The private lives that Davidson reconstructs are set against the public background of the time. Figures such as Timothy Leary, Mario Savio, Tom Hayden, and Joan Baez are here, as are the many young people who sought alternatives to "the establishment" through whatever means seemed worth exploring: radical politics, meditation, drugs, group sex, or dropping out. Davidson's honest and detailed chronicle reveals the hopes, confusion, and disillusionment of a generation whose rites of passage defined one of the most contentious decades of this century.
Prologue
I. California Girls (1943-1963)
II. Blowing in the Wind (1963-1965)
III. Dawning of the Age (1965-1967)
IV. Fighting in the Street (1968-1969)
V. Busy Being Free (1969-1971)
VI. The Day the Music Died (1971-1973)
VII. Winterlude (1973-1976)
Sara Davidson's articles have appeared in numerous publications, including Esquire, The New York Times Magazine, Harper's, Atlantic Monthly and Rolling Stone. She is the author of Real Property (1980), Friends of the Opposite Sex (1984) and Rock Hudson: His Story (1986). She lives in Santa Monica, California.
"The book is witty, sad, incisive, and totally clean of sociological cant or the pomposities of a certain kind of generalizing journalism. . . . It has the resonance of a good novel." —Dan Wakefield

"Sara Davidson is the liveliest historian of her generation."—Malcolm Cowley

"Sara Davidson is an expert witness. . . . Now, more than 10 years after leaving Berkeley, she has followed up on some of her friends, and presents an absorbing and carefully detailed account of their lives up until now, especially her own life and that of two others, Tasha and Susie. Every bit of it fascinating."—Diane Johnson

III. Dawning of the Age

1965-1967

 

10. SUSIE

In Susie's memory, the years from 1965-'67 are a jumble of meetings, teach-ins, rallies, marches and talk, endless talk. Words were changing so fast. Negroes became blacks. Liberals became scum. God was declared dead. There was a New Morality, a New Journalism, a New Music, a new way of looking at everything and out of it all, a New Left!

Time magazine selected as its Man of the Year for 1966: "the man—and woman—of 25 and under." Even the establishment agreed: anybody young had more important things to say than anybody old. Time wrote, "Never have the young been so assertive or so articulate." This was the dawning of the Age of Aquarius and people hustled to get with it. Skirts grew shorter. Hair grew longer. The Youth of America were leaving home.

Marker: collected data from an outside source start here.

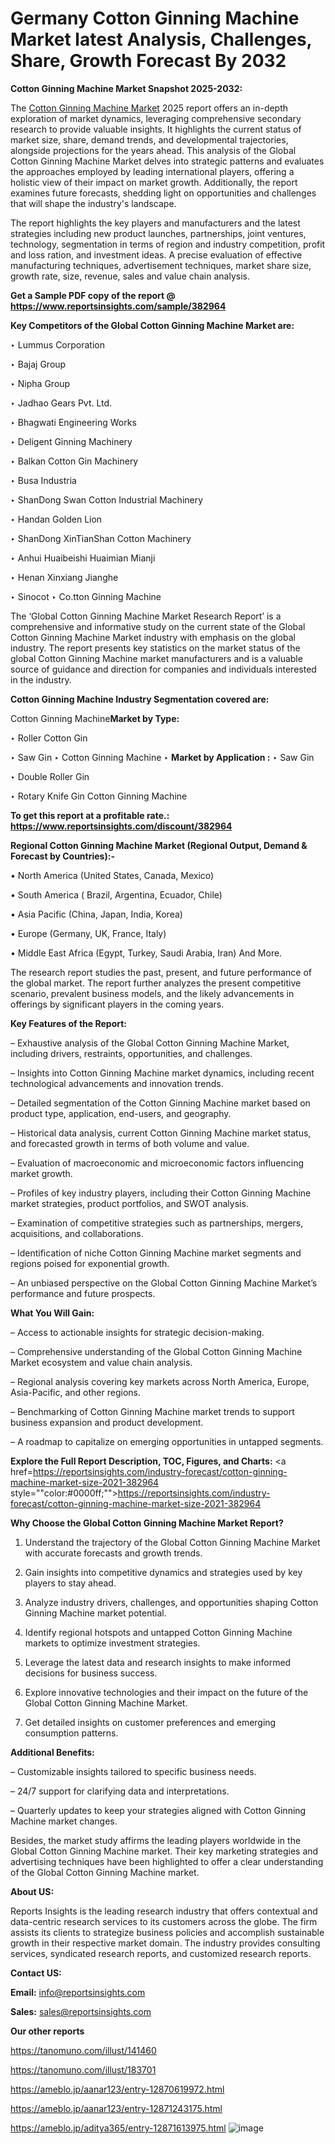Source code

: # Germany Cotton Ginning Machine Market latest Analysis, Challenges, Share, Growth Forecast By 2032

<strong>Cotton Ginning Machine Market Snapshot 2025-2032:</strong>

The <a href=https://www.reportsinsights.com/sample/382964>Cotton Ginning Machine Market</a> 2025 report offers an in-depth exploration of market dynamics, leveraging comprehensive secondary research to provide valuable insights. It highlights the current status of market size, share, demand trends, and developmental trajectories, alongside projections for the years ahead. This analysis of the Global Cotton Ginning Machine Market delves into strategic patterns and evaluates the approaches employed by leading international players, offering a holistic view of their impact on market growth. Additionally, the report examines future forecasts, shedding light on opportunities and challenges that will shape the industry's landscape.

The report highlights the key players and manufacturers and the latest strategies including new product launches, partnerships, joint ventures, technology, segmentation in terms of region and industry competition, profit and loss ration, and investment ideas. A precise evaluation of effective manufacturing techniques, advertisement techniques, market share size, growth rate, size, revenue, sales and value chain analysis.

<strong>Get a Sample PDF copy of the report @ <a href=https://www.reportsinsights.com/sample/382964 style=color:#0000ff;>https://www.reportsinsights.com/sample/382964</a></strong>

<strong>Key Competitors of the Global Cotton Ginning Machine Market are:</strong>

‣ Lummus Corporation

‣ Bajaj Group

‣ Nipha Group

‣ Jadhao Gears Pvt. Ltd.

‣ Bhagwati Engineering Works

‣ Deligent Ginning Machinery

‣ Balkan Cotton Gin Machinery

‣ Busa Industria

‣ ShanDong Swan Cotton Industrial Machinery

‣ Handan Golden Lion

‣ ShanDong XinTianShan Cotton Machinery

‣ Anhui Huaibeishi Huaimian Mianji

‣ Henan Xinxiang Jianghe

‣ Sinocot
‣  Co.tton Ginning Machine

The ‘Global Cotton Ginning Machine Market Research Report’ is a comprehensive and informative study on the current state of the Global Cotton Ginning Machine Market industry with emphasis on the global industry. The report presents key statistics on the market status of the global Cotton Ginning Machine market manufacturers and is a valuable source of guidance and direction for companies and individuals interested in the industry.

<strong>Cotton Ginning Machine Industry Segmentation covered are:</strong>

Cotton Ginning Machine<strong>Market by Type:</strong>

‣ Roller Cotton Gin

‣ Saw Gin
‣ Cotton Ginning Machine 
‣ 
<strong>Market by Application :</strong>
‣ Saw Gin

‣ Double Roller Gin

‣ Rotary Knife Gin
Cotton Ginning Machine

<strong>To get this report at a profitable rate.: <a href=https://www.reportsinsights.com/discount/382964 style=color:#0000ff;>https://www.reportsinsights.com/discount/382964</a></strong>

<strong>Regional Cotton Ginning Machine Market (Regional Output, Demand &amp; Forecast by Countries):-</strong>

• North America (United States, Canada, Mexico)

• South America ( Brazil, Argentina, Ecuador, Chile)

• Asia Pacific (China, Japan, India, Korea)

• Europe (Germany, UK, France, Italy)

• Middle East Africa (Egypt, Turkey, Saudi Arabia, Iran) And More.

The research report studies the past, present, and future performance of the global market. The report further analyzes the present competitive scenario, prevalent business models, and the likely advancements in offerings by significant players in the coming years.

<strong>Key Features of the Report:</strong>

– Exhaustive analysis of the Global Cotton Ginning Machine Market, including drivers, restraints, opportunities, and challenges.

– Insights into Cotton Ginning Machine market dynamics, including recent technological advancements and innovation trends.

– Detailed segmentation of the Cotton Ginning Machine market based on product type, application, end-users, and geography.

– Historical data analysis, current Cotton Ginning Machine market status, and forecasted growth in terms of both volume and value.

– Evaluation of macroeconomic and microeconomic factors influencing market growth.

– Profiles of key industry players, including their Cotton Ginning Machine market strategies, product portfolios, and SWOT analysis.

– Examination of competitive strategies such as partnerships, mergers, acquisitions, and collaborations.

– Identification of niche Cotton Ginning Machine market segments and regions poised for exponential growth.

– An unbiased perspective on the Global Cotton Ginning Machine Market’s performance and future prospects.

<strong>What You Will Gain:</strong>

– Access to actionable insights for strategic decision-making.

– Comprehensive understanding of the Global Cotton Ginning Machine Market ecosystem and value chain analysis.

– Regional analysis covering key markets across North America, Europe, Asia-Pacific, and other regions.

– Benchmarking of Cotton Ginning Machine market trends to support business expansion and product development.

– A roadmap to capitalize on emerging opportunities in untapped segments.

<strong>Explore the Full Report Description, TOC, Figures, and Charts:</strong>
<a href=https://reportsinsights.com/industry-forecast/cotton-ginning-machine-market-size-2021-382964 style=""color:#0000ff;"">https://reportsinsights.com/industry-forecast/cotton-ginning-machine-market-size-2021-382964</a>

<strong>Why Choose the Global Cotton Ginning Machine Market Report?</strong>

1. Understand the trajectory of the Global Cotton Ginning Machine Market with accurate forecasts and growth trends.

2. Gain insights into competitive dynamics and strategies used by key players to stay ahead.

3. Analyze industry drivers, challenges, and opportunities shaping Cotton Ginning Machine market potential.

4. Identify regional hotspots and untapped Cotton Ginning Machine markets to optimize investment strategies.

5. Leverage the latest data and research insights to make informed decisions for business success.

6. Explore innovative technologies and their impact on the future of the Global Cotton Ginning Machine Market.

7. Get detailed insights on customer preferences and emerging consumption patterns.

<strong>Additional Benefits:</strong>

– Customizable insights tailored to specific business needs.

– 24/7 support for clarifying data and interpretations.

– Quarterly updates to keep your strategies aligned with Cotton Ginning Machine market changes.

Besides, the market study affirms the leading players worldwide in the Global Cotton Ginning Machine market. Their key marketing strategies and advertising techniques have been highlighted to offer a clear understanding of the Global Cotton Ginning Machine market.

<strong><strong>About US</strong>:</strong>

Reports Insights is the leading research industry that offers contextual and data-centric research services to its customers across the globe. The firm assists its clients to strategize business policies and accomplish sustainable growth in their respective market domain. The industry provides consulting services, syndicated research reports, and customized research reports.

<strong>Contact US:</strong>

<p class=><b>Email:</b> <a href=mailto:info@reportsinsights.com>info@reportsinsights.com</a></p>
<p class=><b>Sales:</b> <a href=mailto:sales@reportsinsights.com>sales@reportsinsights.com</a></p>

<strong>Our other reports</strong>

<a href=https://tanomuno.com/illust/141460>https://tanomuno.com/illust/141460</a>

<a href=https://tanomuno.com/illust/183701>https://tanomuno.com/illust/183701</a>

<a href=https://ameblo.jp/aanar123/entry-12870619972.html>https://ameblo.jp/aanar123/entry-12870619972.html</a>

<a href=https://ameblo.jp/aanar123/entry-12871243175.html>https://ameblo.jp/aanar123/entry-12871243175.html</a>

<a href=https://ameblo.jp/aditya365/entry-12871613975.html>https://ameblo.jp/aditya365/entry-12871613975.html</a>
![image](https://github.com/user-attachments/assets/d2242df4-129b-41fc-a4e7-052b10b16260)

Jeff Berman was operating, during these years, as a free-lance radical provocateur. He never joined SDS, VDC or any group but he was welcomed everywhere because he possessed a talent for finding a position that many could support. When Jeff rose to take the microphone at a meeting, Susie clenched her fists and hoped he would say the right thing. He always did. He was never booed down and, more surprisingly, never attached in the Barb, the Oracle or the other underground papers being printing in the Bay Area.

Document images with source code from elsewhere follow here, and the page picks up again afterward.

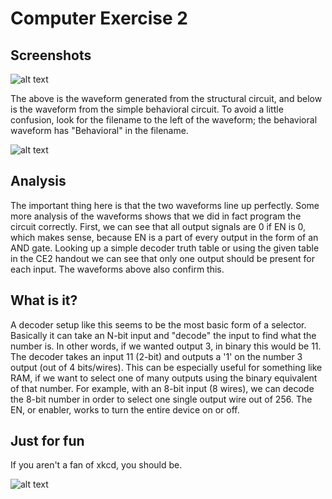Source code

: # Computer Exercise 2

## Screenshots
![alt text](https://raw2.github.com/ChrisMKiernan/ECE281_CE2/master/Structural_Testbench.PNG "The testbench waveform for the structural circuit.")

The above is the waveform generated from the structural circuit, and below is the waveform from the simple behavioral circuit. To avoid a little confusion, look for the filename to the left of the waveform; the behavioral waveform has "Behavioral" in the filename.

![alt text](https://raw2.github.com/ChrisMKiernan/ECE281_CE2/master/Behavioral_Testbench.PNG "The testbench waveform for the behavioral circuit.")

## Analysis
The important thing here is that the two waveforms line up perfectly. Some more analysis of the waveforms shows that we did in fact program the circuit correctly. First, we can see that all output signals are 0 if EN is 0, which makes sense, because EN is a part of every output in the form of an AND gate. Looking up a simple decoder truth table or using the given table in the CE2 handout we can see that only one output should be present for each input. The waveforms above also confirm this. 

## What is it?
A decoder setup like this seems to be the most basic form of a selector. Basically it can take an N-bit input and "decode" the input to find what the number is. In other words, if we wanted output 3, in binary this would be 11. The decoder takes an input 11 (2-bit) and outputs a '1' on the number 3 output (out of 4 bits/wires). This can be especially useful for something like RAM, if we want to select one of many outputs using the binary equivalent of that number. For example, with an 8-bit input (8 wires), we can decode the 8-bit number in order to select one single output wire out of 256. The EN, or enabler, works to turn the entire device on or off. 

## Just for fun
If you aren't a fan of xkcd, you should be.

![alt text](http://imgs.xkcd.com/comics/git_commit.png "Taken from xkcd.com/1296")
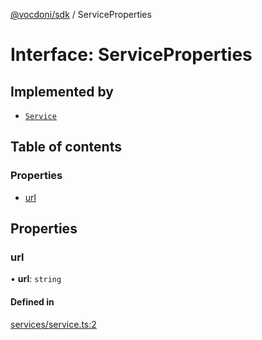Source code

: [@vocdoni/sdk](/sdk) / ServiceProperties

# Interface: ServiceProperties

## Implemented by

- [`Service`](../classes/Service)

## Table of contents

### Properties

- [url](ServiceProperties#url)

## Properties

### url

• **url**: `string`

#### Defined in

[services/service.ts:2](https://github.com/vocdoni/vocdoni-sdk/blob/66360b95227306027699be0e80826ca7975027a0/src/services/service.ts#L2)

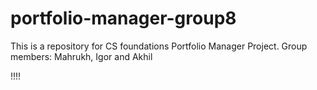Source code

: # portfolio-manager-group8

This is a repository for CS foundations Portfolio Manager Project.
Group members: Mahrukh, Igor and Akhil

!!!!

Susie stayed beside Jeff and kept him grounded. She never interfered in political arguments but she thought of herself as the voice of common sense, like Jiminy Cricket. During a candlelight march to the Oakland Army Terminal in 1965, Jeff had turned to her. "What do you think? Should we confront the police or turn back?" The marchers were chanting, "Forward, forward!" But police were waiting in flying wedge formations, and gangs of Hell's Angel's—the outlaw motorcycle thugs—were threatening to attach the "peace creeps."

Susie said, "Turn back, Jeff. People will get hurt. I don't want us all to get our heads bashed in."

Susie does not remember what happened next. The Hell's Angels attacked. The marchers scattered. There was another march the next morning or perhaps the next night. The details, like everything she lived through in those years, are blurred, but there is one moment that stands out. One moment is as clear to Susie as if it had happened yesterday.

It was a bright noonday in February. The year was 1966. Susie and Jeff were sitting on the lawn by the Campanile, eating bologna sandwiches from a vending machine. Susie was lettering a sign for a women's peace march. "We don't want to live in a world without men." Jeff nuzzled her neck. "That's nice to know."

Susie sighed. The Campanile bells which had been clanging for fifteen minutes suddenly stopped, and in the vacuum, subtle sounds were magnified: bird cries, insects buzzing, the fall of footsteps on marble.

Susie told Jeff a thought she had been rehearsing for some weeks. "I know I'm where I belong," she said, "but I didn't get here by myself. I didn't evolve. I'm here because of you. I might have gotten here eventually on my own but not as fast. I've skipped some steps along the way."

Jeff let his blue eyes light on her face and rest there, patiently. "It's not important how you got here. Everyone skips some steps at the beginning, when they first become radicalized. What's important, what's extraordinary, is that you're closing the gap between belief and action."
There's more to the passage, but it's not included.